─── Provided data ───
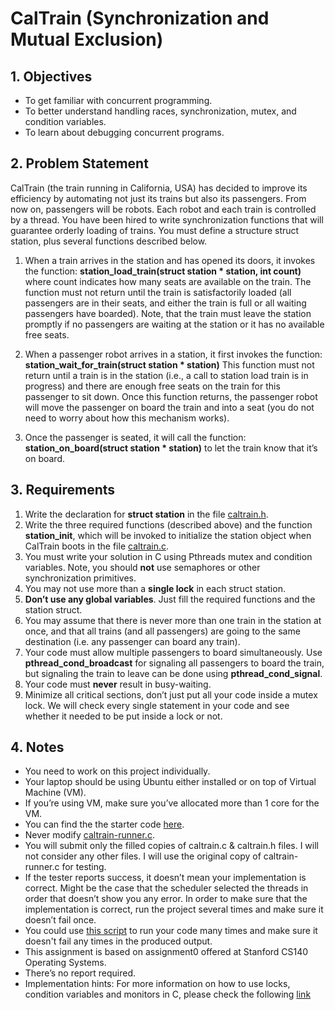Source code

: # CalTrain (Synchronization and Mutual Exclusion)

## 1. Objectives

* To get familiar with concurrent programming.
* To better understand handling races, synchronization, mutex, and condition variables.
* To learn about debugging concurrent programs.

## 2. Problem Statement

CalTrain (the train running in California, USA) has decided to improve its efficiency by automating not just its trains but also its passengers. From now on, passengers will be robots. Each robot and each train is controlled by a thread. You have been hired to write synchronization functions that will guarantee orderly loading of trains. You must define a structure struct station, plus several functions described below.

1. When a train arrives in the station and has opened its doors, it invokes the function: **station_load_train(struct station * station, int count)** where count indicates how many seats are available on the train. The function must not return until the train is satisfactorily loaded (all passengers are in their seats, and either the train is full or all waiting passengers have boarded). Note, that the train must leave the station promptly if no passengers are waiting at the station or it has no available free seats.

2. When a passenger robot arrives in a station, it first invokes the function: **station_wait_for_train(struct station * station)** This function must not return until a train is in the station (i.e., a call to station load train is in progress) and there are enough free seats on the train for this passenger to sit down. Once this function returns, the passenger robot will move the passenger on board the train and into a seat (you do not need to worry about how this mechanism works).

3. Once the passenger is seated, it will call the function: **station_on_board(struct station * station)** to let the train know that it’s on board.

## 3. Requirements

1. Write the declaration for **struct station** in the file [caltrain.h](lab3_starter_code/caltrain.h).
2. Write the three required functions (described above) and the function **station_init**, which will be invoked to initialize the station object when CalTrain boots in the file [caltrain.c](lab3_starter_code/caltrain.c).
3. You must write your solution in C using Pthreads mutex and condition variables. Note, you should **not** use semaphores or other synchronization primitives.
4. You may not use more than a **single lock** in each struct station.
5. **Don’t use any global variables**. Just fill the required functions and the station struct.
6. You may assume that there is never more than one train in the station at once, and that all trains (and all passengers) are going to the same destination (i.e. any passenger can board any train).
7. Your code must allow multiple passengers to board simultaneously. Use **pthread_cond_broadcast** for signaling all passengers to board the train, but signaling the train to leave can be done using **pthread_cond_signal**.
8. Your code must **never** result in busy-waiting.
9. Minimize all critical sections, don’t just put all your code inside a mutex lock. We will check every single statement in your code and see whether it needed to be put inside a lock or not.

## 4. Notes

* You need to work on this project individually.
* Your laptop should be using Ubuntu either installed or on top of Virtual Machine (VM).
* If you’re using VM, make sure you’ve allocated more than 1 core for the VM.
* You can find the the starter code [here](lab3_starter_code/).
* Never modify [caltrain-runner.c](lab3_starter_code/caltrain-runner.c).
* You will submit only the filled copies of caltrain.c & caltrain.h files. I will not consider any other files. I will use the original copy of caltrain-runner.c for testing.
* If the tester reports success, it doesn’t mean your implementation is correct. Might be the case that the scheduler selected the threads in order that doesn’t show you any error. In order to make sure that the implementation is correct, run the project several times and make sure it doesn’t fail once.
* You could use [this script](lab3_starter_code/repeat.sh) to run your code many times and make sure it doesn't fail any times in the produced output.
* This assignment is based on assignment0 offered at Stanford CS140 Operating Systems.
* There’s no report required.
* Implementation hints: For more information on how to use locks, condition variables and monitors in C, please check the following [link](https://web.stanford.edu/~ouster/cgi-bin/cs140-spring20/lecture.php?topic=locks#:~:text=Condition%20variables%3A%20used%20to%20wait,re%2Dacquire%20lock%20before%20returning.)
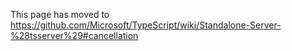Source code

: This page has moved to https://github.com/Microsoft/TypeScript/wiki/Standalone-Server-%28tsserver%29#cancellation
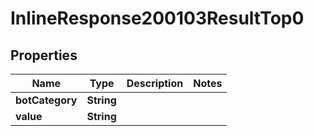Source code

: # InlineResponse200103ResultTop0

## Properties
Name | Type | Description | Notes
------------ | ------------- | ------------- | -------------
**botCategory** | **String** |  | 
**value** | **String** |  | 
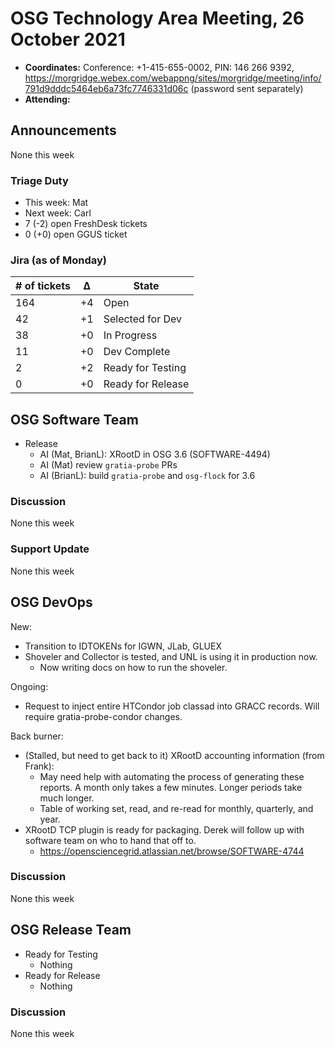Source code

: # OSG Technology Area Meeting, 26 October 2021

-   **Coordinates:** Conference: +1-415-655-0002, PIN: 146 266 9392,
    <https://morgridge.webex.com/webappng/sites/morgridge/meeting/info/791d9dddc5464eb6a73fc7746331d06c> (password sent separately)
-   **Attending:**

## Announcements

None this week

### Triage Duty

-   This week: Mat
-   Next week: Carl
-   7 (-2) open FreshDesk tickets
-   0 (+0) open GGUS ticket

### Jira (as of Monday)

| # of tickets | &Delta; | State             |
|--------------|---------|-------------------|
| 164          | +4      | Open              |
| 42           | +1      | Selected for Dev  |
| 38           | +0      | In Progress       |
| 11           | +0      | Dev Complete      |
| 2            | +2      | Ready for Testing |
| 0            | +0      | Ready for Release |

## OSG Software Team

-   Release
    -   AI (Mat, BrianL): XRootD in OSG 3.6 (SOFTWARE-4494)
    -   AI (Mat) review `gratia-probe` PRs
    -   AI (BrianL): build `gratia-probe` and `osg-flock` for 3.6

### Discussion

None this week

### Support Update

None this week

## OSG DevOps

New:
-   Transition to IDTOKENs for IGWN, JLab, GLUEX
-   Shoveler and Collector is tested, and UNL is using it in production now.
    - Now writing docs on how to run the shoveler.

Ongoing:
-   Request to inject entire HTCondor job classad into GRACC records. Will require gratia-probe-condor changes.  

Back burner:
-   (Stalled, but need to get back to it) XRootD accounting information (from Frank):
    -   May need help with automating the process of generating these reports.  A month only takes a few minutes.  Longer periods take much longer.
    -   Table of working set, read, and re-read for monthly, quarterly, and year.
-   XRootD TCP plugin is ready for packaging.  Derek will follow up with software team on who to hand that off to.
    -   https://opensciencegrid.atlassian.net/browse/SOFTWARE-4744

### Discussion

None this week

## OSG Release Team

-   Ready for Testing
    -   Nothing
-   Ready for Release
    -   Nothing

### Discussion

None this week

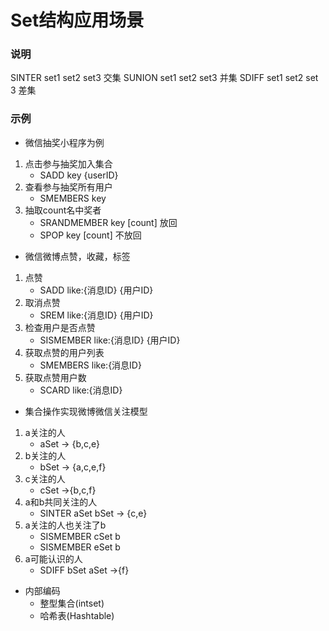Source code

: # Set结构应用场景
### 说明

SINTER set1 set2 set3 交集
SUNION set1 set2 set3 并集
SDIFF set1 set2 set 3 差集


### 示例

- 微信抽奖小程序为例
1. 点击参与抽奖加入集合
   - SADD key {userID}
2. 查看参与抽奖所有用户
    - SMEMBERS key
3. 抽取count名中奖者
    - SRANDMEMBER key [count]  放回
   - SPOP key [count]  不放回

- 微信微博点赞，收藏，标签
1. 点赞
    - SADD like:{消息ID} {用户ID}
2. 取消点赞
    - SREM like:{消息ID} {用户ID}
3. 检查用户是否点赞
    - SISMEMBER like:{消息ID} {用户ID}
4. 获取点赞的用户列表
    - SMEMBERS like:{消息ID}
5. 获取点赞用户数
    - SCARD like:{消息ID}

- 集合操作实现微博微信关注模型
1. a关注的人
    - aSet -> {b,c,e}
2. b关注的人
    - bSet -> {a,c,e,f}
3. c关注的人
    - cSet ->{b,c,f}
4. a和b共同关注的人
    - SINTER aSet bSet -> {c,e}
5. a关注的人也关注了b
    - SISMEMBER cSet b
   - SISMEMBER eSet b
6. a可能认识的人
    - SDIFF bSet aSet ->{f}


- 内部编码
   - 整型集合(intset)
   - 哈希表(Hashtable)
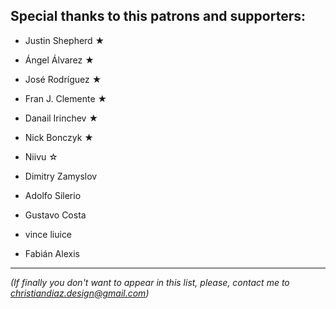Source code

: ## Special thanks to this patrons and supporters:

 - Justin Shepherd ★
 - Ángel Álvarez ★
 - José Rodrí­guez ★
 - Fran J. Clemente ★
 - Danail Irinchev ★
 - Nick Bonczyk ★

 - Niivu ☆
 - Dimitry Zamyslov
 - Adolfo Silerio
 - Gustavo Costa
 - vince liuice
 - Fabián Alexis


---
*(If finally you don't want to appear in this list, please, contact me to christiandiaz.design@gmail.com)*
───
# Assignment
The lines to return are those in the entries above that include "check".

# Written solution
9. Minimize all critical sections, don’t just put all your code inside a mutex lock. We will check every single statement in your code and see whether it needed to be put inside a lock or not.
* Implementation hints: For more information on how to use locks, condition variables and monitors in C, please check the following [link](https://web.stanford.edu/~ouster/cgi-bin/cs140-spring20/lecture.php?topic=locks#:~:text=Condition%20variables%3A%20used%20to%20wait,re%2Dacquire%20lock%20before%20returning.)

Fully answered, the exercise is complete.